(TASK INPUTS Opens)

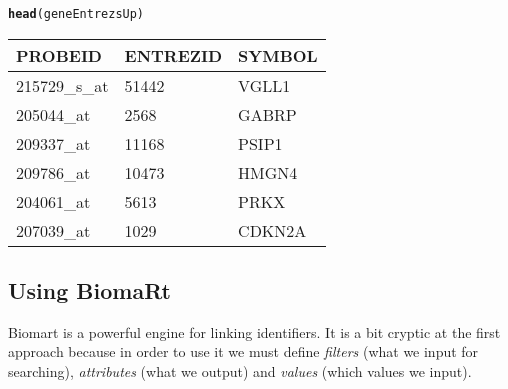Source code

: \documentclass{article}\usepackage[]{graphicx}\usepackage[]{color}
\makeatletter
\newcommand{\hlstd}[1]{\textcolor[rgb]{0.345,0.345,0.345}{#1}}%
\newcommand{\hlkwd}[1]{\textcolor[rgb]{0.737,0.353,0.396}{\textbf{#1}}}%
\newenvironment{kframe}{%
 \def\at@end@of@kframe{}%
 \ifinner\ifhmode%
  \def\at@end@of@kframe{\end{minipage}}%
  \begin{minipage}{\columnwidth}%
 \fi\fi%
 \def\FrameCommand##1{\hskip\@totalleftmargin \hskip-\fboxsep
 \colorbox{shadecolor}{##1}\hskip-\fboxsep
     \hskip-\linewidth \hskip-\@totalleftmargin \hskip\columnwidth}%
 \MakeFramed {\advance\hsize-\width
   \@totalleftmargin\z@ \linewidth\hsize
   \@setminipage}}%
 {\par\unskip\endMakeFramed%
 \at@end@of@kframe}
\newenvironment{knitrout}{}{} %
\makeatother
\begin{document}
\begin{knitrout}
\begin{kframe}
{\ttfamily\noindent\itshape\color{messagecolor}{\#\# 'select()' returned 1:1 mapping between keys and columns}}\begin{alltt}
\hlkwd{head}\hlstd{(geneEntrezsUp)}
\end{alltt}
\end{kframe}


\begin{tabular}{l|l|l}
\hline
PROBEID & ENTREZID & SYMBOL\\
\hline
215729\_s\_at & 51442 & VGLL1\\
\hline
205044\_at & 2568 & GABRP\\
\hline
209337\_at & 11168 & PSIP1\\
\hline
209786\_at & 10473 & HMGN4\\
\hline
204061\_at & 5613 & PRKX\\
\hline
207039\_at & 1029 & CDKN2A\\
\hline
\end{tabular}
\end{knitrout}

\subsection{Using BiomaRt}

Biomart is a powerful engine for linking identifiers.
It is a bit cryptic at the first approach because in order to use it we must define \emph{filters} (what we input for searching), \emph{attributes} (what we output) and \emph{values} (which values we input).
\end{document}
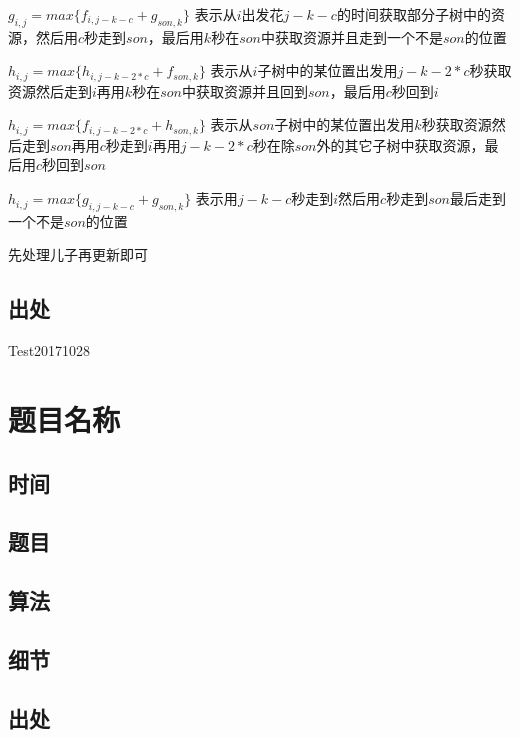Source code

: \documentclass[a4paper]{article}
\begin{document}
		$g_{i,j} = max\{ f_{i,j - k - c} + g_{son,k} \}$
		表示从$i$出发花$j - k - c$的时间获取部分子树中的资源，然后用$c$秒走到$son$，最后用$k$秒在$son$中获取资源并且走到一个不是$son$的位置
		
		$h_{i,j} = max\{ h_{i, j - k - 2 * c} + f_{son,k} \}$
		表示从$i$子树中的某位置出发用$j - k - 2 * c$秒获取资源然后走到$i$再用$k$秒在$son$中获取资源并且回到$son$，最后用$c$秒回到$i$
		
		$h_{i,j} = max\{ f_{i, j - k - 2 * c} + h_{son,k} \}$
		表示从$son$子树中的某位置出发用$k$秒获取资源然后走到$son$再用$c$秒走到$i$再用$j - k - 2 * c$秒在除$son$外的其它子树中获取资源，最后用$c$秒回到$son$
		
		$h_{i,j} = max\{ g_{i,j - k - c} + g_{son, k} \}$
		表示用$j - k - c$秒走到$i$然后用$c$秒走到$son$最后走到一个不是$son$的位置
		
		先处理儿子再更新即可
		
	\subsection{出处}
		
		Test20171028
	
	\newpage
	
	\section{题目名称}
		
	\subsection{时间}
		
	\subsection{题目}
		
	\subsection{算法}
		
	\subsection{细节}
		
	\subsection{出处}
		
\end{document}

(TASK INPUTS Closes)

**EXERCISE PROMPT:**
Starting with the line that holds "215729\_s\_at & 51442 & VGLL1\\", repeat exactly every line through the end of the material above, both ends included, without the pictures.

**EXERCISE RESPONSE:**
215729\_s\_at & 51442 & VGLL1\\
\hline
205044\_at & 2568 & GABRP\\
\hline
209337\_at & 11168 & PSIP1\\
\hline
209786\_at & 10473 & HMGN4\\
\hline
204061\_at & 5613 & PRKX\\
\hline
207039\_at & 1029 & CDKN2A\\
\hline
\end{tabular}
\end{knitrout}

\subsection{Using BiomaRt}

Biomart is a powerful engine for linking identifiers.
It is a bit cryptic at the first approach because in order to use it we must define \emph{filters} (what we input for searching), \emph{attributes} (what we output) and \emph{values} (which values we input).
\end{document}
Source code

: \documentclass[a4paper]{article}
\begin{document}
		$g_{i,j} = max\{ f_{i,j - k - c} + g_{son,k} \}$
		表示从$i$出发花$j - k - c$的时间获取部分子树中的资源，然后用$c$秒走到$son$，最后用$k$秒在$son$中获取资源并且走到一个不是$son$的位置
		
		$h_{i,j} = max\{ h_{i, j - k - 2 * c} + f_{son,k} \}$
		表示从$i$子树中的某位置出发用$j - k - 2 * c$秒获取资源然后走到$i$再用$k$秒在$son$中获取资源并且回到$son$，最后用$c$秒回到$i$
		
		$h_{i,j} = max\{ f_{i, j - k - 2 * c} + h_{son,k} \}$
		表示从$son$子树中的某位置出发用$k$秒获取资源然后走到$son$再用$c$秒走到$i$再用$j - k - 2 * c$秒在除$son$外的其它子树中获取资源，最后用$c$秒回到$son$
		
		$h_{i,j} = max\{ g_{i,j - k - c} + g_{son, k} \}$
		表示用$j - k - c$秒走到$i$然后用$c$秒走到$son$最后走到一个不是$son$的位置
		
		先处理儿子再更新即可
		
	\subsection{出处}
		
		Test20171028
	
	\newpage
	
	\section{题目名称}
		
	\subsection{时间}
		
	\subsection{题目}
		
	\subsection{算法}
		
	\subsection{细节}
		
	\subsection{出处}
		
\end{document}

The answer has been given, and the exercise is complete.